*Your goal*:
Using the listing below, report each line holding the string "FULLTEXT".

*Materials provided*:
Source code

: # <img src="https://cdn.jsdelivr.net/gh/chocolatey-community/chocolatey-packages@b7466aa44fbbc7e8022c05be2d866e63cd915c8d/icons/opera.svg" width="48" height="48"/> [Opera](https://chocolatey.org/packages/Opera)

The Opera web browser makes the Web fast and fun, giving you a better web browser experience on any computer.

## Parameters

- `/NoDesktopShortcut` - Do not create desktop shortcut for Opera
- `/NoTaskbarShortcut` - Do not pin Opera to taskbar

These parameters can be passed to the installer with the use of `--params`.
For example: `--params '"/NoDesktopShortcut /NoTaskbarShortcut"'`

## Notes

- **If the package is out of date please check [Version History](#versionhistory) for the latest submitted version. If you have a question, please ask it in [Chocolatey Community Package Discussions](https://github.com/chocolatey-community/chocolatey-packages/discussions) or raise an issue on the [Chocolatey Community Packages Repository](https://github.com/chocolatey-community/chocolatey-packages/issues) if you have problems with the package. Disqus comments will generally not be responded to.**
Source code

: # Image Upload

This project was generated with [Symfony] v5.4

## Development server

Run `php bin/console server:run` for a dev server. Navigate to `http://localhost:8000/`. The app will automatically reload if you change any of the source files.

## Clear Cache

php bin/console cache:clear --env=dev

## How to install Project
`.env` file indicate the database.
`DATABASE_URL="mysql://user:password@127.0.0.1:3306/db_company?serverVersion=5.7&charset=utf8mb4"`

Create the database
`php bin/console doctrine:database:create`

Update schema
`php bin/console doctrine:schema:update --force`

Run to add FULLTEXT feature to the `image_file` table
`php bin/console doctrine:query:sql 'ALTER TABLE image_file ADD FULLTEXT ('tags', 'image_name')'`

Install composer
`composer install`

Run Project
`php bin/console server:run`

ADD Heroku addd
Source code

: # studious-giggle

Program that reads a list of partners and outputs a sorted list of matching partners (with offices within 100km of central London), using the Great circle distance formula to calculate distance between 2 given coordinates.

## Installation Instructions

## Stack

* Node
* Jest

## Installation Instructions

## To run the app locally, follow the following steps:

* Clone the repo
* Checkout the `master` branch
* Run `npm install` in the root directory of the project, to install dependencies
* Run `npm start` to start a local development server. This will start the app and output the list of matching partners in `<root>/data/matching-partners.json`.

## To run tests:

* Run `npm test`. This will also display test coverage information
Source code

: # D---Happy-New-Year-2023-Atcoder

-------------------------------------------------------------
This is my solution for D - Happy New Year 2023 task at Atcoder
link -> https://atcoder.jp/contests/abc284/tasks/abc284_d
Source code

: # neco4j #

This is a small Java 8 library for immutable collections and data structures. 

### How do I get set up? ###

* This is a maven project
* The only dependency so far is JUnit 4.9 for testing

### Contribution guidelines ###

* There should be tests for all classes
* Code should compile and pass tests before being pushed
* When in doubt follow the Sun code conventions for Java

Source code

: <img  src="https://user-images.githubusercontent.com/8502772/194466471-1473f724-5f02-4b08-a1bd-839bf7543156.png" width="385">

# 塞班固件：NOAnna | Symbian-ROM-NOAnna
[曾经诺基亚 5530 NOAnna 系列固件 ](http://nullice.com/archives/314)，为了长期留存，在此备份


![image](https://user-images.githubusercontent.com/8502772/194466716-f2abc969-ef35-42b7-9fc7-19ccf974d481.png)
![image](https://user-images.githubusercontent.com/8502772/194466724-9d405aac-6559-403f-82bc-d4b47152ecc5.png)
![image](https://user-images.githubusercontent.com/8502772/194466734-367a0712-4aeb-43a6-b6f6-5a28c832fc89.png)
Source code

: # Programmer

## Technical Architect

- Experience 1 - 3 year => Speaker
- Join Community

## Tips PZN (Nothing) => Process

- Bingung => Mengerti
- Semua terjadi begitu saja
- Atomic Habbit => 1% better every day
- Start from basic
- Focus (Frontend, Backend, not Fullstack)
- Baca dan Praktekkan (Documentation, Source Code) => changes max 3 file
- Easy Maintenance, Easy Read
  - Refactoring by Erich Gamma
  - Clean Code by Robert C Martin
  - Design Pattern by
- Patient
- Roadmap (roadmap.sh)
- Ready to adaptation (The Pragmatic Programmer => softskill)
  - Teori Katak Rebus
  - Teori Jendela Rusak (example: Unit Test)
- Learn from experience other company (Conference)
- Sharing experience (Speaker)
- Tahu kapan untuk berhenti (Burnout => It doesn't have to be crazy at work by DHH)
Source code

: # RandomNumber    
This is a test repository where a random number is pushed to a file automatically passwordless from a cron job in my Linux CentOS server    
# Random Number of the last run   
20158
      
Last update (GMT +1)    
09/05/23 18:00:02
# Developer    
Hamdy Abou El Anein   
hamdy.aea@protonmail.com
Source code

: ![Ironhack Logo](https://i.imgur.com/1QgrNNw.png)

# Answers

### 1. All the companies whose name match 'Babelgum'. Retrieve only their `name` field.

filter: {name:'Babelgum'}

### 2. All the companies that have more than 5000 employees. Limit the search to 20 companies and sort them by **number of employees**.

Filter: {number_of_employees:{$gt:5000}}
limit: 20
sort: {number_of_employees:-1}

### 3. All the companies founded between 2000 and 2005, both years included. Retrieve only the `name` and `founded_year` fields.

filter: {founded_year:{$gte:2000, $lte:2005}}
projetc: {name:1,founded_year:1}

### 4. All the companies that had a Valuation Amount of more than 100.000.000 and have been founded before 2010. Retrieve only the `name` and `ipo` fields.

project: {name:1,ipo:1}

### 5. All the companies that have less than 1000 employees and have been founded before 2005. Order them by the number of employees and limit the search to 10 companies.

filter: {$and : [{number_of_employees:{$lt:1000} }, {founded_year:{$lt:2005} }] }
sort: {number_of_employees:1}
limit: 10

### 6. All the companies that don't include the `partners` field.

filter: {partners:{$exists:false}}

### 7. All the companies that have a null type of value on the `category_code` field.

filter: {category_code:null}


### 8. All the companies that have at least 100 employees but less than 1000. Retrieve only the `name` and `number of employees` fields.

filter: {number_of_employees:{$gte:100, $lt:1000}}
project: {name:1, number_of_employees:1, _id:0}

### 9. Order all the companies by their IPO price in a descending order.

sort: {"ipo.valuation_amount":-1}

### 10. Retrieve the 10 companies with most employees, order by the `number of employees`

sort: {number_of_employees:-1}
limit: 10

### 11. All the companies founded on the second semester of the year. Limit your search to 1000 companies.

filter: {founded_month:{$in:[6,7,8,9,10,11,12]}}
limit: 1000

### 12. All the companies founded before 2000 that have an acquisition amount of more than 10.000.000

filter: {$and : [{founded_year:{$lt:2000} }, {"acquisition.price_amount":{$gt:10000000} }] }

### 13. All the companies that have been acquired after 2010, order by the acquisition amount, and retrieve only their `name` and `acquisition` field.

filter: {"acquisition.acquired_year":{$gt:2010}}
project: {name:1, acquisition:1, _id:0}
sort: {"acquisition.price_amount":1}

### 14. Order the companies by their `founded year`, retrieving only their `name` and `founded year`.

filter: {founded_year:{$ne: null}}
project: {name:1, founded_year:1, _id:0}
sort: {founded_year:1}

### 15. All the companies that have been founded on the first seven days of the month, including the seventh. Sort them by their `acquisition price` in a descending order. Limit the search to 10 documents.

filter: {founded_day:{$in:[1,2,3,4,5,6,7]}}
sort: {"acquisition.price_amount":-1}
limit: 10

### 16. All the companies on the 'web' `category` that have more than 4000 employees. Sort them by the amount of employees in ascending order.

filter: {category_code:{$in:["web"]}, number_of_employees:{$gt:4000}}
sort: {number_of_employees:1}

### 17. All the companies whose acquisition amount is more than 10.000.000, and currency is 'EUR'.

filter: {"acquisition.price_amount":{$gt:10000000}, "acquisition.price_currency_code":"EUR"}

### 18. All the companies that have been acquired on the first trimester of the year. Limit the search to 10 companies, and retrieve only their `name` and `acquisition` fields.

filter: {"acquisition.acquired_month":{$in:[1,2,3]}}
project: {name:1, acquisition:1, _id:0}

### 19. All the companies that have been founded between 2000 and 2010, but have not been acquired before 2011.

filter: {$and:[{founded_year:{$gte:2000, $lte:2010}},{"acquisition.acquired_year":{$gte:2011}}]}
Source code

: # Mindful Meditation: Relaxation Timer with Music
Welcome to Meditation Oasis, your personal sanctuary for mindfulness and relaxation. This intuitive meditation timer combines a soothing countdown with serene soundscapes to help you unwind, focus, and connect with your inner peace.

*Solved exercise*:
Run to add FULLTEXT feature to the `image_file` table
`php bin/console doctrine:query:sql 'ALTER TABLE image_file ADD FULLTEXT ('tags', 'image_name')'`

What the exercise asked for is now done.